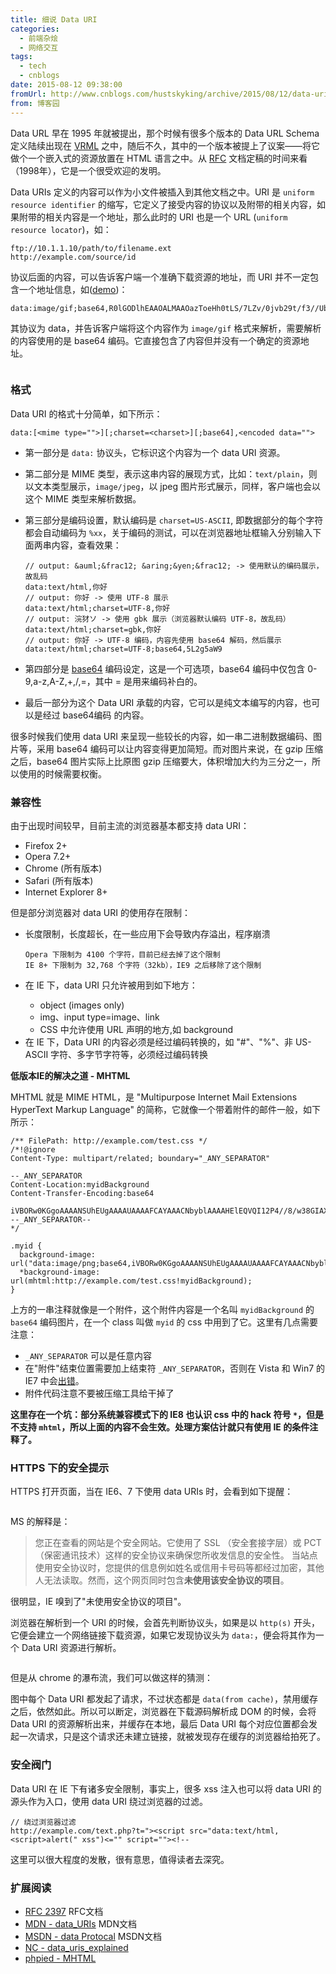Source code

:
 ```yaml
---
title: 细说 Data URI
categories:
  - 前端杂烩
  - 网络交互
tags:
  - tech
  - cnblogs
date: 2015-08-12 09:38:00
fromUrl: http://www.cnblogs.com/hustskyking/archive/2015/08/12/data-uri.html
from: 博客园
---
```



<p><span>Data URL 早在 1995 年就被提出，那个时候有很多个版本的 Data URL Schema 定义陆续出现在 </span><a href="//zh.wikipedia.org/zh-cn/VRML">VRML</a><span> 之中，随后不久，其中的一个版本被提上了议案&mdash;&mdash;将它做个一个嵌入式的资源放置在 HTML 语言之中。从 </span><a href="http://www.ietf.org/rfc/rfc2397.txt">RFC</a><span> 文档定稿的时间来看（1998年），它是一个很受欢迎的发明。</span></p>
<p>Data URIs 定义的内容可以作为小文件被插入到其他文档之中。URI 是 <code>uniform resource identifier</code> 的缩写，它定义了接受内容的协议以及附带的相关内容，如果附带的相关内容是一个地址，那么此时的 URI 也是一个 URL (<code>uniform resource locator</code>)，如：</p>

```
ftp://10.1.1.10/path/to/filename.ext
http://example.com/source/id

```

<p>协议后面的内容，可以告诉客户端一个准确下载资源的地址，而 URI 并不一定包含一个地址信息，如(<a href="data:image/gif;base64,R0lGODlhEAAOALMAAOazToeHh0tLS/7LZv/0jvb29t/f3//Ub//ge8WSLf/rhf/3kdbW1mxsbP//mf///yH5BAAAAAAALAAAAAAQAA4AAARe8L1Ekyky67QZ1hLnjM5UUde0ECwLJoExKcppV0aCcGCmTIHEIUEqjgaORCMxIC6e0CcguWw6aFjsVMkkIr7g77ZKPJjPZqIyd7sJAgVGoEGv2xsBxqNgYPj/gAwXEQA7" target="_blank">demo</a>)：</p>

```
data:image/gif;base64,R0lGODlhEAAOALMAAOazToeHh0tLS/7LZv/0jvb29t/f3//Ub//ge8WSLf/rhf/3kdbW1mxsbP//mf///yH5BAAAAAAALAAAAAAQAA4AAARe8L1Ekyky67QZ1hLnjM5UUde0ECwLJoExKcppV0aCcGCmTIHEIUEqjgaORCMxIC6e0CcguWw6aFjsVMkkIr7g77ZKPJjPZqIyd7sJAgVGoEGv2xsBxqNgYPj/gAwXEQA7

```

<p>其协议为 data，并告诉客户端将这个内容作为 <code>image/gif</code> 格式来解析，需要解析的内容使用的是 base64 编码。它直接包含了内容但并没有一个确定的资源地址。</p>
<p><img src="https://img.alicdn.com/tfs/TB1oyqGa_tYBeNjy1XdXXXXyVXa-300-300.png" loading="lazy" data-original="https://cdn.jsdelivr.net/gh/barretlee/blog/blog/src/blogimgs/2015/08/12/120937188795030.png" data-source="http://images0.cnblogs.com/blog2015/387325/201508/120937188795030.png" alt=""></p>
<h3 id="_1"><a class="headeranchor-link" name="user-content-_1" href="#_1"></a>格式</h3>
<p>Data URI 的格式十分简单，如下所示：</p>

```
data:[<mime type="">][;charset=<charset>][;base64],<encoded data="">

```
</encoded></charset></mime>
<ul>
<li>
<p>第一部分是 <code>data:</code> 协议头，它标识这个内容为一个 data URI 资源。</p>
</li>
<li>
<p>第二部分是 MIME 类型，表示这串内容的展现方式，比如：<code>text/plain</code>，则以文本类型展示，<code>image/jpeg</code>，以 jpeg 图片形式展示，同样，客户端也会以这个 MIME 类型来解析数据。</p>
</li>
<li>
<p>第三部分是编码设置，默认编码是 <code>charset=US-ASCII</code>, 即数据部分的每个字符都会自动编码为 <code>%xx</code>，关于编码的测试，可以在浏览器地址框输入分别输入下面两串内容，查看效果：
</p>

```
// output: &auml;&frac12; &aring;&yen;&frac12; -> 使用默认的编码展示，故乱码
data:text/html,你好
// output: 你好 -> 使用 UTF-8 展示
data:text/html;charset=UTF-8,你好
// output: 浣犲ソ -> 使用 gbk 展示（浏览器默认编码 UTF-8，故乱码）
data:text/html;charset=gbk,你好
// output: 你好 -> UTF-8 编码，内容先使用 base64 解码，然后展示
data:text/html;charset=UTF-8;base64,5L2g5aW9 

```

</li>
<li>
<p>第四部分是 <a href="http://en.wikipedia.org/wiki/Base64">base64</a> 编码设定，这是一个可选项，base64 编码中仅包含 0-9,a-z,A-Z,+,/,=，其中 = 是用来编码补白的。</p>
</li>
<li>
<p>最后一部分为这个 Data URI 承载的内容，它可以是纯文本编写的内容，也可以是经过 base64编码 的内容。</p>
</li>
</ul>
<p>很多时候我们使用 data URI 来呈现一些较长的内容，如一串二进制数据编码、图片等，采用 base64 编码可以让内容变得更加简短。而对图片来说，在 gzip 压缩之后，base64 图片实际上比原图 gzip 压缩要大，体积增加大约为三分之一，所以使用的时候需要权衡。</p>
<h3 id="_2"><a class="headeranchor-link" name="user-content-_2" href="#_2"></a>兼容性</h3>
<p>由于出现时间较早，目前主流的浏览器基本都支持 data URI：</p>
<ul>
<li>Firefox 2+</li>
<li>Opera 7.2+</li>
<li>Chrome (所有版本)</li>
<li>Safari (所有版本)</li>
<li>Internet Explorer 8+</li>
</ul>
<p>但是部分浏览器对 data URI 的使用存在限制：</p>
<ul>
<li>
<p>长度限制，长度超长，在一些应用下会导致内存溢出，程序崩溃
</p>

```
Opera 下限制为 4100 个字符，目前已经去掉了这个限制
IE 8+ 下限制为 32,768 个字符（32kb），IE9 之后移除了这个限制

```

</li>
<li>
<p>在 IE 下，data URI 只允许被用到如下地方：</p>
<ul>
<li>object (images only)</li>
<li>img、input type=image、link</li>
<li>CSS 中允许使用 URL 声明的地方,如 background</li>
</ul>
</li>
<li>在 IE 下，Data URI 的内容必须是经过编码转换的，如 "#"、"%"、非 US-ASCII 字符、多字节字符等，必须经过编码转换</li>
</ul>
<p><strong>低版本IE的解决之道 - MHTML</strong></p>
<p>MHTML 就是 MIME HTML，是 "Multipurpose Internet Mail Extensions HyperText Markup Language" 的简称，它就像一个带着附件的邮件一般，如下所示：</p>

```
/** FilePath: http://example.com/test.css */
/*!@ignore
Content-Type: multipart/related; boundary="_ANY_SEPARATOR"

--_ANY_SEPARATOR
Content-Location:myidBackground
Content-Transfer-Encoding:base64

iVBORw0KGgoAAAANSUhEUgAAAAUAAAAFCAYAAACNbyblAAAAHElEQVQI12P4//8/w38GIAXDIBKE0DHxgljNBAAO9TXL0Y4OHwAAAABJRU5ErkJggg==
--_ANY_SEPARATOR--
*/

.myid {
  background-image: url("data:image/png;base64,iVBORw0KGgoAAAANSUhEUgAAAAUAAAAFCAYAAACNbyblAAAAHElEQVQI12P4//8/w38GIAXDIBKE0DHxgljNBAAO9TXL0Y4OHwAAAABJRU5ErkJggg==");
  *background-image: url(mhtml:http://example.com/test.css!myidBackground);
}

```

<p><span>上方的一串注释就像是一个附件，这个附件内容是一个名叫 </span><code>myidBackground</code><span> 的 </span><code>base64</code><span> 编码图片，在一个 class 叫做 </span><code>myid</code><span> 的 css 中用到了它。这里有几点需要注意：</span></p>
<ul>
<li><code>_ANY_SEPARATOR</code> 可以是任意内容</li>
<li>在"附件"结束位置需要加上结束符 <code>_ANY_SEPARATOR</code>，否则在 Vista 和 Win7 的 IE7 中会<a href="http://www.phpied.com/the-proper-mhtml-syntax/">出错</a>。</li>
<li>附件代码注意不要被压缩工具给干掉了</li>
</ul>
<p><strong>这里存在一个坑：部分系统兼容模式下的 IE8 也认识 css 中的 hack 符号 <code>*</code>，但是不支持 <code>mhtml</code>，所以上面的内容不会生效。处理方案估计就只有使用 IE 的条件注释了。</strong></p>
<h3 id="https"><a class="headeranchor-link" name="user-content-https" href="#https"></a>HTTPS 下的安全提示</h3>
<p>HTTPS 打开页面，当在 IE6、7 下使用 data URIs 时，会看到如下提醒：</p>
<p><img src="https://img.alicdn.com/tfs/TB1oyqGa_tYBeNjy1XdXXXXyVXa-300-300.png" loading="lazy" data-original="https://cdn.jsdelivr.net/gh/barretlee/blog/blog/src/blogimgs/2015/08/12/120937285514109.png" data-source="http://images0.cnblogs.com/blog2015/387325/201508/120937285514109.png" alt=""></p>
<p>MS 的解释是：</p>
<blockquote>
<p>您正在查看的网站是个安全网站。它使用了 SSL （安全套接字层）或 PCT（保密通讯技术）这样的安全协议来确保您所收发信息的安全性。 
当站点使用安全协议时，您提供的信息例如姓名或信用卡号码等都经过加密，其他人无法读取。然而，这个网页同时包含<strong>未使用该安全协议的项目</strong>。 </p>

</blockquote>
<p>很明显，IE 嗅到了"未使用安全协议的项目"。</p>
<p>浏览器在解析到一个 URI 的时候，会首先判断协议头，如果是以 <code>http(s)</code> 开头，它便会建立一个网络链接下载资源，如果它发现协议头为 <code>data:</code>，便会将其作为一个 Data URI 资源进行解析。</p>
<p><img src="https://img.alicdn.com/tfs/TB1oyqGa_tYBeNjy1XdXXXXyVXa-300-300.png" loading="lazy" data-original="https://cdn.jsdelivr.net/gh/barretlee/blog/blog/src/blogimgs/2015/08/12/120937376765288.png" data-source="http://images0.cnblogs.com/blog2015/387325/201508/120937376765288.png" alt=""></p>
<p>但是从 chrome 的瀑布流，我们可以做这样的猜测：</p>
<p>图中每个 Data URI 都发起了请求，不过状态都是 <code>data(from cache)</code>，禁用缓存之后，依然如此。所以可以断定，浏览器在下载源码解析成 DOM 的时候，会将 Data URI 的资源解析出来，并缓存在本地，最后 Data URI 每个对应位置都会发起一次请求，只是这个请求还未建立链接，就被发现存在缓存的浏览器给拍死了。</p>
<h3 id="_3"><a class="headeranchor-link" name="user-content-_3" href="#_3"></a>安全阀门</h3>
<p>Data URI 在 IE 下有诸多安全限制，事实上，很多 xss 注入也可以将 data URI 的源头作为入口，使用 data URI 绕过浏览器的过滤。</p>

```
// 绕过浏览器过滤
http://example.com/text.php?t="><script src="data:text/html,<script>alert(" xss")<="" script=""><!--

```
</script>
<p>这里可以很大程度的发散，很有意思，值得读者去深究。</p>
<h3 id="_4"><a class="headeranchor-link" name="user-content-_4" href="#_4"></a>扩展阅读</h3>
<ul>
<li><a href="http://www.ietf.org/rfc/rfc2397.txt">RFC 2397</a> RFC文档</li>
<li><a href="//developer.mozilla.org/zh-CN/docs/data_URIs">MDN - data_URIs</a> MDN文档</li>
<li><a href="//msdn.microsoft.com/en-us/library/cc848897(VS.85).aspx">MSDN - data Protocal</a> MSDN文档</li>
<li><a href="http://www.nczonline.net/blog/2009/10/27/data-uris-explained/">NC - data_uris_explained</a></li>
<li><a href="http://www.phpied.com/mhtml-when-you-need-data-uris-in-ie7-and-under/">phpied - MHTML</a></li>
</ul>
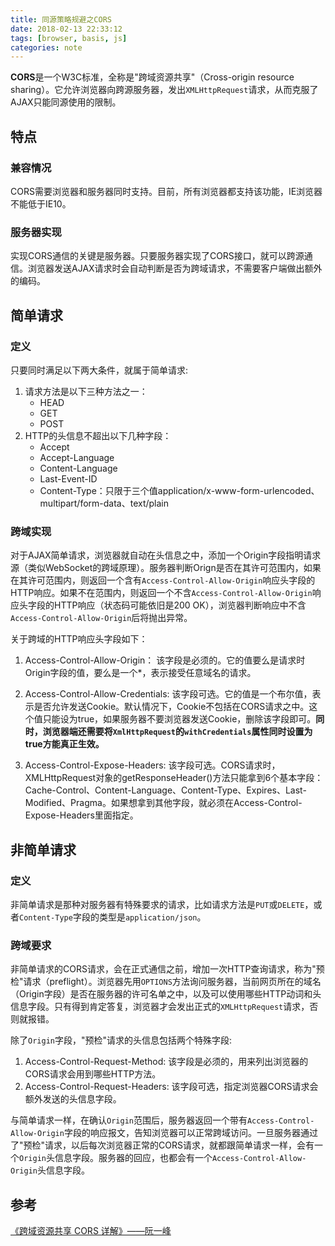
 ```yaml
---
title: 同源策略规避之CORS
date: 2018-02-13 22:33:12
tags: [browser, basis, js]
categories: note
---
```


**CORS**是一个W3C标准，全称是"跨域资源共享"（Cross-origin resource sharing）。它允许浏览器向跨源服务器，发出`XMLHttpRequest`请求，从而克服了AJAX只能同源使用的限制。

## 特点

### 兼容情况

CORS需要浏览器和服务器同时支持。目前，所有浏览器都支持该功能，IE浏览器不能低于IE10。

### 服务器实现

实现CORS通信的关键是服务器。只要服务器实现了CORS接口，就可以跨源通信。浏览器发送AJAX请求时会自动判断是否为跨域请求，不需要客户端做出额外的编码。

## 简单请求

### 定义

只要同时满足以下两大条件，就属于简单请求:
1. 请求方法是以下三种方法之一：
    - HEAD
    - GET
    - POST
2. HTTP的头信息不超出以下几种字段：
    - Accept
    - Accept-Language
    - Content-Language
    - Last-Event-ID
    - Content-Type：只限于三个值application/x-www-form-urlencoded、multipart/form-data、text/plain

### 跨域实现

对于AJAX简单请求，浏览器就自动在头信息之中，添加一个Origin字段指明请求源（类似WebSocket的跨域原理）。服务器判断Orign是否在其许可范围内，如果在其许可范围内，则返回一个含有`Access-Control-Allow-Origin`响应头字段的HTTP响应。如果不在范围内，则返回一个不含`Access-Control-Allow-Origin`响应头字段的HTTP响应（状态码可能依旧是200 OK），浏览器判断响应中不含`Access-Control-Allow-Origin`后将抛出异常。

关于跨域的HTTP响应头字段如下：
1. Access-Control-Allow-Origin：
该字段是必须的。它的值要么是请求时Origin字段的值，要么是一个*，表示接受任意域名的请求。

2. Access-Control-Allow-Credentials:
该字段可选。它的值是一个布尔值，表示是否允许发送Cookie。默认情况下，Cookie不包括在CORS请求之中。这个值只能设为true，如果服务器不要浏览器发送Cookie，删除该字段即可。**同时，浏览器端还需要将`XmlHttpRequest`的`withCredentials`属性同时设置为true方能真正生效。**

3. Access-Control-Expose-Headers:
该字段可选。CORS请求时，XMLHttpRequest对象的getResponseHeader()方法只能拿到6个基本字段：Cache-Control、Content-Language、Content-Type、Expires、Last-Modified、Pragma。如果想拿到其他字段，就必须在Access-Control-Expose-Headers里面指定。

## 非简单请求

### 定义

非简单请求是那种对服务器有特殊要求的请求，比如请求方法是`PUT`或`DELETE`，或者`Content-Type`字段的类型是`application/json`。

### 跨域要求

非简单请求的CORS请求，会在正式通信之前，增加一次HTTP查询请求，称为"预检"请求（preflight）。浏览器先用`OPTIONS`方法询问服务器，当前网页所在的域名（Origin字段）是否在服务器的许可名单之中，以及可以使用哪些HTTP动词和头信息字段。只有得到肯定答复，浏览器才会发出正式的`XMLHttpRequest`请求，否则就报错。

除了`Origin`字段，"预检"请求的头信息包括两个特殊字段:
1. Access-Control-Request-Method:
该字段是必须的，用来列出浏览器的CORS请求会用到哪些HTTP方法。
2. Access-Control-Request-Headers:
该字段可选，指定浏览器CORS请求会额外发送的头信息字段。

与简单请求一样，在确认`Origin`范围后，服务器返回一个带有`Access-Control-Allow-Origin`字段的响应报文，告知浏览器可以正常跨域访问。一旦服务器通过了"预检"请求，以后每次浏览器正常的CORS请求，就都跟简单请求一样，会有一个`Origin`头信息字段。服务器的回应，也都会有一个`Access-Control-Allow-Origin`头信息字段。

## 参考

[《跨域资源共享 CORS 详解》——阮一峰](http://www.ruanyifeng.com/blog/2016/04/cors.html)
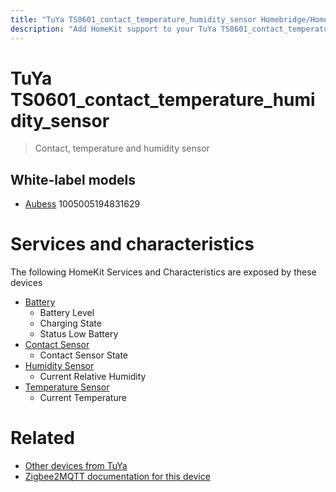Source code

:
 ```yaml
---
title: "TuYa TS0601_contact_temperature_humidity_sensor Homebridge/HomeKit integration"
description: "Add HomeKit support to your TuYa TS0601_contact_temperature_humidity_sensor, using Homebridge, Zigbee2MQTT and homebridge-z2m."
---
```

<!---
This file has been GENERATED using src/docgen/docgen.ts
DO NOT EDIT THIS FILE MANUALLY!
-->
# TuYa TS0601_contact_temperature_humidity_sensor
> Contact, temperature and humidity sensor


## White-label models
* [Aubess](../index.md#aubess) 1005005194831629

# Services and characteristics
The following HomeKit Services and Characteristics are exposed by
these devices

* [Battery](../../battery.md)
  * Battery Level
  * Charging State
  * Status Low Battery
* [Contact Sensor](../../sensors.md)
  * Contact Sensor State
* [Humidity Sensor](../../sensors.md)
  * Current Relative Humidity
* [Temperature Sensor](../../sensors.md)
  * Current Temperature


# Related
* [Other devices from TuYa](../index.md#tuya)
* [Zigbee2MQTT documentation for this device](https://www.zigbee2mqtt.io/devices/TS0601_contact_temperature_humidity_sensor.html)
=====
*Work to complete*: Each line of the data in which the string "output" appears needs to be copied.

*Answer box*:
// output: &auml;&frac12; &aring;&yen;&frac12; -> 使用默认的编码展示，故乱码
// output: 你好 -> 使用 UTF-8 展示
// output: 浣犲ソ -> 使用 gbk 展示（浏览器默认编码 UTF-8，故乱码）
// output: 你好 -> UTF-8 编码，内容先使用 base64 解码，然后展示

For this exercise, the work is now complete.